Ingestion Script
The Ingestion Script handles source data ingestion for the NBA ELT Project.
Architecture
Section titled “Architecture”ELT Pipeline Orchestration
Section titled “ELT Pipeline Orchestration”How It Works
Section titled “How It Works”The Ingestion Script performs the following tasks:
- Retrieves feature flags from the database to determine which endpoints to scrape.
- Scrapes data from the identified endpoints.
- Stores source data to Postgres
- Stores source data to S3 for backup purposes
- Sends any errors or missing data to Slack
A feature flag table in the database is managed to support all different kinds of functionality within the project. Specifically for the Ingestion Script, some of these flags are used to determine which endpoints should be scraped. For example:
- During the offseason, the
is_seasonflag should be disabled as there’s no more games being played. This disables all game-related data from being scraped. - This functionality enables a simple management process for disabling the extraction of this data, or having to do code deploys to comment out various functions during the offseason
Libraries
Section titled “Libraries”- Pandas is the primary package driving the Ingestion Script development
- beautifulsoup4 enables web scraping to be performed on various basketball-reference and DraftKings pages
- praw is used to authenticate to & pull data from the Reddit API
- nltk provides Sentiment Analysis Functions to be applied on various social media text data
- jyablonski_common_modules provides various functions to read & write data to Postgres
Production
Section titled “Production”The Ingestion Script runs as an ECS task kicked off by an AWS Step Functions pipeline triggered every day at 12 pm UTC.

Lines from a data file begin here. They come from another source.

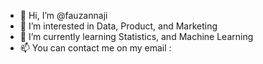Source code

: - 👋 Hi, I’m @fauzannaji
- 👀 I’m interested in Data, Product, and Marketing
- 🌱 I’m currently learning Statistics, and Machine Learning
- 📫 You can contact me on my email : 

<!---
fauzannaji/fauzannaji is a ✨ special ✨ repository because its `README.md` (this file) appears on your GitHub profile.
You can click the Preview link to take a look at your changes.
--->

- The Ingestion Script typically takes about ~2 minutes to complete
As soon as the script finishes and all ingestion data has been loaded, the dbt job begins the transformation process.
CI / CD
Section titled “CI / CD”For continuous integration (CI), the entire test suite is run on every commit in a pull request.
- It installs uv and the project dependencies on the GitHub Actions runner
- It uses Docker to spin up a Postgres database with bootstrap data
- It then runs the test suite, using the Postgres database to run integration tests
- The uv environment used by the GitHub Actions runners also gets cached for up to 7 days, enabling faster test suite executions
After a PR is merged, the continuous deployment (CD) pipeline performs the following steps:
- Builds the Docker image for the service with the updated source code and dependencies
- Pushes the Docker image to ECR
On the next NBA ELT Pipeline run, this new Docker image will be used when the Ingestion Script is scheduled in ECS.